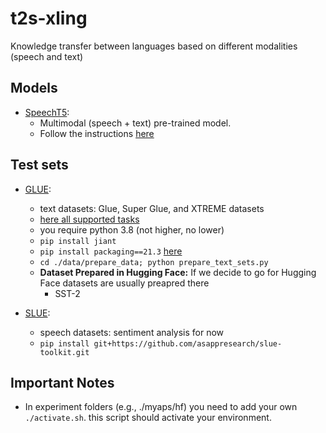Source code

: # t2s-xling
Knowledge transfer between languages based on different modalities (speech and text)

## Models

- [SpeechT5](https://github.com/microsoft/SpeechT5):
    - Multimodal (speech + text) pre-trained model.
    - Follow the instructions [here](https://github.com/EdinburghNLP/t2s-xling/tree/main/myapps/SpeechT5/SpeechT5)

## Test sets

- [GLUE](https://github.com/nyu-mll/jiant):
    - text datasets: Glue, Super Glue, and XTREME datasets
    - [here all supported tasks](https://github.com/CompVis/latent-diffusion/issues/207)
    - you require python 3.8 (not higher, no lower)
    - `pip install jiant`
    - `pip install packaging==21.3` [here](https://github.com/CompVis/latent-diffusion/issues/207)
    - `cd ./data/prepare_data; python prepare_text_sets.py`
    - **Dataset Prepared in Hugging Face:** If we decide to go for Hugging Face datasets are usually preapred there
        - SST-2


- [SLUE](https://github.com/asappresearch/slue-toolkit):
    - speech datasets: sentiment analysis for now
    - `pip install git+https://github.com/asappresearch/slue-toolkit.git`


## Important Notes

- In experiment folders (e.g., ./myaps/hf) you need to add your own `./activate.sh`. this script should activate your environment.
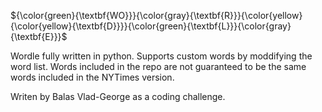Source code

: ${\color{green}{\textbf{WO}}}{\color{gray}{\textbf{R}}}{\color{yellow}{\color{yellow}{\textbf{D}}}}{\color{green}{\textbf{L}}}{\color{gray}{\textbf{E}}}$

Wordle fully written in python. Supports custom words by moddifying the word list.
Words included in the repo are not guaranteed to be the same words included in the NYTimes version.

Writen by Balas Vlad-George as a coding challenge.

________________________

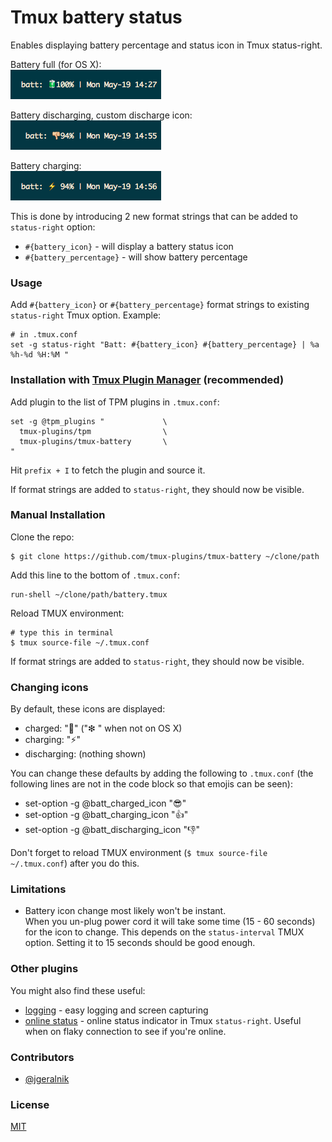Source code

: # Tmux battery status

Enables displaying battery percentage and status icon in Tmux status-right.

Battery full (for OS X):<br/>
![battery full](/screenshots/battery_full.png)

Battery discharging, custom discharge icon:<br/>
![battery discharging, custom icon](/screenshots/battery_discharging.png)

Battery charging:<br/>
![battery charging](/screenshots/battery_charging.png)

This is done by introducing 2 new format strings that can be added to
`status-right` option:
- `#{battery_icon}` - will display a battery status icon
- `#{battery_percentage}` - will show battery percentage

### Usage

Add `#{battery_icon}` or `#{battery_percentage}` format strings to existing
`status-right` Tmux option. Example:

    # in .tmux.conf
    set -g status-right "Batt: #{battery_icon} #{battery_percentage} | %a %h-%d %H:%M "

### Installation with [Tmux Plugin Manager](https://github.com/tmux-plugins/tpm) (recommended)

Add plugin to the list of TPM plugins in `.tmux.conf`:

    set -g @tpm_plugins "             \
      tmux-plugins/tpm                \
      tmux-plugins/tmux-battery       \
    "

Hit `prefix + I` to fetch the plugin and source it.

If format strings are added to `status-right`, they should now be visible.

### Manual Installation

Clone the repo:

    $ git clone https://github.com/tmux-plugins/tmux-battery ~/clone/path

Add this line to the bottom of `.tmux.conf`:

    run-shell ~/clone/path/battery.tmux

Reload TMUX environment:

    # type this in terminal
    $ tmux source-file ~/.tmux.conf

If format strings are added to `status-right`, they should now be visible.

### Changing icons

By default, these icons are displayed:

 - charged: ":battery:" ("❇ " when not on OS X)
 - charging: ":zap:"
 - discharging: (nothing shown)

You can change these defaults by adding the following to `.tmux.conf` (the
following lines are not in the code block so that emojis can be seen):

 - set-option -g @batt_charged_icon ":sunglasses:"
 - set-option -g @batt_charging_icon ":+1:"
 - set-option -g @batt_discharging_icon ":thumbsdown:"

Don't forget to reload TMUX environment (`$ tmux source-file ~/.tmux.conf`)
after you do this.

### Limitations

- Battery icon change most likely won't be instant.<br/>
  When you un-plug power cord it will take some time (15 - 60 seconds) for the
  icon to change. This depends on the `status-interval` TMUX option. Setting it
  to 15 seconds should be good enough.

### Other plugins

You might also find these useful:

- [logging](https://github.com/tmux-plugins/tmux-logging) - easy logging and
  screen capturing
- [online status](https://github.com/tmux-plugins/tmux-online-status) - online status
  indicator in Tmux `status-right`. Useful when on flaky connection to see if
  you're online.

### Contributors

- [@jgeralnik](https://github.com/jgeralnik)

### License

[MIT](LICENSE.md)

________________________

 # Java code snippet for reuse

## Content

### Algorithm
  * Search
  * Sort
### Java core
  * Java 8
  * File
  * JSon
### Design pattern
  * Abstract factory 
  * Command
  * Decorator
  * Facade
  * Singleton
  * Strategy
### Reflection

________________________

■ Task details: Please give an exact copy of the entries above, from the line with "By default, these" down to the line with "- [logging](https://github.com/tmux-plugins/tmux-logging) - easy", inclusive, and nothing else.

■ Final answer:
By default, these icons are displayed:

 - charged: ":battery:" ("❇ " when not on OS X)
 - charging: ":zap:"
 - discharging: (nothing shown)

You can change these defaults by adding the following to `.tmux.conf` (the
following lines are not in the code block so that emojis can be seen):

 - set-option -g @batt_charged_icon ":sunglasses:"
 - set-option -g @batt_charging_icon ":+1:"
 - set-option -g @batt_discharging_icon ":thumbsdown:"

Don't forget to reload TMUX environment (`$ tmux source-file ~/.tmux.conf`)
after you do this.

### Limitations

- Battery icon change most likely won't be instant.<br/>
  When you un-plug power cord it will take some time (15 - 60 seconds) for the
  icon to change. This depends on the `status-interval` TMUX option. Setting it
  to 15 seconds should be good enough.

### Other plugins

You might also find these useful:

- [logging](https://github.com/tmux-plugins/tmux-logging) - easy logging and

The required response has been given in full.